Booker made seven 3-pointers and the Suns went 20 for 40 behind the arc. Mikal Bridges scored 27 points, and Paul finished with eight assists.
Jrue Holiday played more aggressively but didn’t shoot a whole lot better than in Game 1, scoring 17 points but hitting only 7 for 21. Khris Middleton was 5 for 16, forcing Antetokounmpo to carry an even heavier load on his sore left leg.
It adds up to the Bucks having to overcome a 2-0 deficit for the second time this postseason. They did it against the Brooklyn Nets in the Eastern Conference semifinals, but had some help when first James Harden and then Kyrie Irving were injured.
Now they are facing a Suns team loaded with weapons all over the lineup, and showed off all of them in the prettiest play of this series.

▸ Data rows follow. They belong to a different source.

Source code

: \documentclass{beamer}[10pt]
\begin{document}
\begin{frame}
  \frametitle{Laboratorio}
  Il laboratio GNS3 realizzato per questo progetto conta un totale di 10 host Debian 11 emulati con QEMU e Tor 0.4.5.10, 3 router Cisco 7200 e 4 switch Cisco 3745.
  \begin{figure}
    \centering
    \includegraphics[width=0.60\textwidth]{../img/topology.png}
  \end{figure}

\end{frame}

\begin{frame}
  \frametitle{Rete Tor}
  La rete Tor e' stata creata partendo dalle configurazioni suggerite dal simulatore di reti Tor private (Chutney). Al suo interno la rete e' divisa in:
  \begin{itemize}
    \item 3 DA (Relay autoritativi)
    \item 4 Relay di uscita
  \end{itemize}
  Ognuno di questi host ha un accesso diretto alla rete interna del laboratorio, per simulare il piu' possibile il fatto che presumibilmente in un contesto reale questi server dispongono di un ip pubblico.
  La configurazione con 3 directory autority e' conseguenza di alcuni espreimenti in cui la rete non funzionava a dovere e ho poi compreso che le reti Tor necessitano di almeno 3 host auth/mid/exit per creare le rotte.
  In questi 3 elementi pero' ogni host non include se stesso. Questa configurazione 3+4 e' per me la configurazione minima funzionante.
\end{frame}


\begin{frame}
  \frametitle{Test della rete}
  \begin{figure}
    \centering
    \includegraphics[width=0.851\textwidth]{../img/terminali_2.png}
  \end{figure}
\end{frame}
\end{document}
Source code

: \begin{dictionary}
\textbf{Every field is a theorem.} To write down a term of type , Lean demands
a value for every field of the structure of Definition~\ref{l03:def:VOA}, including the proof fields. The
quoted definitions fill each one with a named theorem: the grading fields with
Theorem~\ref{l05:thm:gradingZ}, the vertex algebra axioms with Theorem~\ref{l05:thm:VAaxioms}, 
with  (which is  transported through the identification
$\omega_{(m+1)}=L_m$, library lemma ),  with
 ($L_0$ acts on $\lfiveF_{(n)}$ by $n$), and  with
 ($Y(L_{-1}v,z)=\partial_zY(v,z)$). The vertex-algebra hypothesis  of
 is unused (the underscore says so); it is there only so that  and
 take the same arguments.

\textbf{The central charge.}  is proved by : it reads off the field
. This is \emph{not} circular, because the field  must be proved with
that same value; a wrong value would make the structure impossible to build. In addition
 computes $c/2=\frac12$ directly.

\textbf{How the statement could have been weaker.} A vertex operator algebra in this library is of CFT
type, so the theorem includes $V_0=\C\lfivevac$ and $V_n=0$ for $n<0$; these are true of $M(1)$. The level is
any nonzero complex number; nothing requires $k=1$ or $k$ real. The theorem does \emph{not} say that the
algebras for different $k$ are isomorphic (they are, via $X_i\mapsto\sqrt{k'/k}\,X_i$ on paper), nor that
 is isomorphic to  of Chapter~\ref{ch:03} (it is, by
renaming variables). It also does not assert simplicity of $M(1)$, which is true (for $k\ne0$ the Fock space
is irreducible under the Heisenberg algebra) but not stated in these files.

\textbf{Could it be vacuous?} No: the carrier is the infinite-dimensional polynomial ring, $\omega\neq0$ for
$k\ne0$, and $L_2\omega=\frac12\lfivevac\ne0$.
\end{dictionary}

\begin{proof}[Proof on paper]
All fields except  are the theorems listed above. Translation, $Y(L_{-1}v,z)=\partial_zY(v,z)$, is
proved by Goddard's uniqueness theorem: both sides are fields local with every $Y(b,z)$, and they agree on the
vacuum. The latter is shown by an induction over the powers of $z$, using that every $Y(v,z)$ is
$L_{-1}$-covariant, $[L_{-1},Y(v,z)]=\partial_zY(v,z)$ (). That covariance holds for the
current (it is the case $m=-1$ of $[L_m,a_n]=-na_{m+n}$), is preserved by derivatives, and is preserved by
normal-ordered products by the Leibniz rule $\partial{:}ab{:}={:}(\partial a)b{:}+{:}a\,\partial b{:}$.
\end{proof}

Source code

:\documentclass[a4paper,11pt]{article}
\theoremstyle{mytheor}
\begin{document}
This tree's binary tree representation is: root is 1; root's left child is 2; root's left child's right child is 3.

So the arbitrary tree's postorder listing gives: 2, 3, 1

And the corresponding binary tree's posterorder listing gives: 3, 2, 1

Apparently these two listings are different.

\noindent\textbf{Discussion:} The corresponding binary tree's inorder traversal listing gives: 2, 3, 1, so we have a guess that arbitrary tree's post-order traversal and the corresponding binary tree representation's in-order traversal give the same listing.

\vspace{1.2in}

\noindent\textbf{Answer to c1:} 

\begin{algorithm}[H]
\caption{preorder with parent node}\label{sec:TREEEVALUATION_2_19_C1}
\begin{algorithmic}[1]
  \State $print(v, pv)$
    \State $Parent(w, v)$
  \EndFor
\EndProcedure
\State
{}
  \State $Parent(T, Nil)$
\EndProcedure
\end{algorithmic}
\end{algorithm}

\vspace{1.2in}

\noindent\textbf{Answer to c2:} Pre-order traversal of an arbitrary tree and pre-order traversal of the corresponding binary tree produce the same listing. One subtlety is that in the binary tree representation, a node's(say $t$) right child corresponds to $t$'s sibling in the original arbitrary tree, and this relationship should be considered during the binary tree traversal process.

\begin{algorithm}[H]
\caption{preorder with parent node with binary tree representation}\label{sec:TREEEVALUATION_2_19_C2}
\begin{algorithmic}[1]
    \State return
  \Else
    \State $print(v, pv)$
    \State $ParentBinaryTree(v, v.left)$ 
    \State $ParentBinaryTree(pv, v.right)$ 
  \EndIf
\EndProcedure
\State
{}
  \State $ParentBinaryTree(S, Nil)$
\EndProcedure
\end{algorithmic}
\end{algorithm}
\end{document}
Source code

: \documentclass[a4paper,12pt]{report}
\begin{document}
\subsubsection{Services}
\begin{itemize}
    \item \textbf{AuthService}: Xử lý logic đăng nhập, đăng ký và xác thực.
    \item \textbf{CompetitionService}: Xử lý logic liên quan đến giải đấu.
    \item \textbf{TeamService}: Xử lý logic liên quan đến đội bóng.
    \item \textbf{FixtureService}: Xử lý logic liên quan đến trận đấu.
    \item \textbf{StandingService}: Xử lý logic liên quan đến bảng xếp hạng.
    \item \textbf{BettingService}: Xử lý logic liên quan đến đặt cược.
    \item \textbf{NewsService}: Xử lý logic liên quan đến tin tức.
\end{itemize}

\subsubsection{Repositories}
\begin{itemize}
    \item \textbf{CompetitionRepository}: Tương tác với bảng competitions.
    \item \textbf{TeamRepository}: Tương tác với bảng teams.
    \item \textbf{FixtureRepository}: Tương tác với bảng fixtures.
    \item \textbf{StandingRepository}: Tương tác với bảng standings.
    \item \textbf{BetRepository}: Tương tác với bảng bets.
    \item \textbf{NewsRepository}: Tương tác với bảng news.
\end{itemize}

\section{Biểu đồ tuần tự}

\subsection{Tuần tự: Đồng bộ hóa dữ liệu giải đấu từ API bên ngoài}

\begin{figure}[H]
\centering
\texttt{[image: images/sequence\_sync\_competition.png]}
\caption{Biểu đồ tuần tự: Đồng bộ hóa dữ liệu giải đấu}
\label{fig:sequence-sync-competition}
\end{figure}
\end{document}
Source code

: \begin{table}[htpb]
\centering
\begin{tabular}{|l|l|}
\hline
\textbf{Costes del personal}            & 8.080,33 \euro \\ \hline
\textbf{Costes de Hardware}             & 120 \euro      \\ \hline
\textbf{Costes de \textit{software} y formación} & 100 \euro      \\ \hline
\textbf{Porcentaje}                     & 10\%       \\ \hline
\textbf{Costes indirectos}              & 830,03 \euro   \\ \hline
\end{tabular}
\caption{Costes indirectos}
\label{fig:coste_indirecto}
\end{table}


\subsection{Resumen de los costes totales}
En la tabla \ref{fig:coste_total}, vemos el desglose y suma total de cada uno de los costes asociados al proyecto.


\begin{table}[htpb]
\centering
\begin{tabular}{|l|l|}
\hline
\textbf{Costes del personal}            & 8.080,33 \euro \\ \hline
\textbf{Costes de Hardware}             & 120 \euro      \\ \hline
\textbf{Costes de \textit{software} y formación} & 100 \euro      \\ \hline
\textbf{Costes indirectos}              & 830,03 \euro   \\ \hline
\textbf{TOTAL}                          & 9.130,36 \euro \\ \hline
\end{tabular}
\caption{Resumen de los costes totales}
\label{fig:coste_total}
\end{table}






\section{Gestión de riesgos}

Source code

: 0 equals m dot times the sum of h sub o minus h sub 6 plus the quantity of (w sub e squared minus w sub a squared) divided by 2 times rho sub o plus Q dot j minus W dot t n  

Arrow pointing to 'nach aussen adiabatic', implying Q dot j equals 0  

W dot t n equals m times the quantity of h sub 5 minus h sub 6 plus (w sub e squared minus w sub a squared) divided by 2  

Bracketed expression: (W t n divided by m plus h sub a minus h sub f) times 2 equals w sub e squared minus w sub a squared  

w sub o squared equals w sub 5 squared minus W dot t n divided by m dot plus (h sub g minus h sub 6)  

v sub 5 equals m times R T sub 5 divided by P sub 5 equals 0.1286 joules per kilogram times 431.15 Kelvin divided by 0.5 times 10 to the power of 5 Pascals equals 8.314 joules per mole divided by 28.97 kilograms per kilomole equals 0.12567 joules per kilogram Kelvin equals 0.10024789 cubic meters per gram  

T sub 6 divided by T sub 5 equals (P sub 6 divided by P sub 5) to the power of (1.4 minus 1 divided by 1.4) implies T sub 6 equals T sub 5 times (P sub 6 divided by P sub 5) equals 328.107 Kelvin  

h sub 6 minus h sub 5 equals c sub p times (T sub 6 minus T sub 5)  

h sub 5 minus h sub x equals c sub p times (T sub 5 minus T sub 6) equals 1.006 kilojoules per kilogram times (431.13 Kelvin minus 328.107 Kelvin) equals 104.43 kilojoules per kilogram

They whipped the ball all around the perimeter for the final basket of the first half. It went from Paul to Booker to Jae Crowder to Bridges, back to Crowder to Paul, then over to Crowder and once again Bridge. He then finally fed it inside to Deandre Ayton, who scored while being fouled with 14.9 seconds left for a 56-45 lead at the break.
The Bucks could only dream of having that many guys involved. Antetokounmpo’s 15 field goals were more than twice as many as any other Milwaukee player.
Phoenix opened a 65-50 lead with a good start to the third, but Antetokounmpo — and pretty much only Antetokounmpo — kept the game from getting away from the Bucks. He scored 20 of the Bucks’ 33 points in the third, the first 20-point period in the finals since Michael Jordan against the Suns in 1993.
Milwaukee got it all the way down to six in the fourth, but Paul nailed a 3-pointer and Bridges had a basket to quickly push the lead back to double digits.
Milwaukee outscored Phoenix 20-0 in the paint in the first quarter, but eight of the Suns’ nine baskets were 3-pointers and they were behind just 29-26.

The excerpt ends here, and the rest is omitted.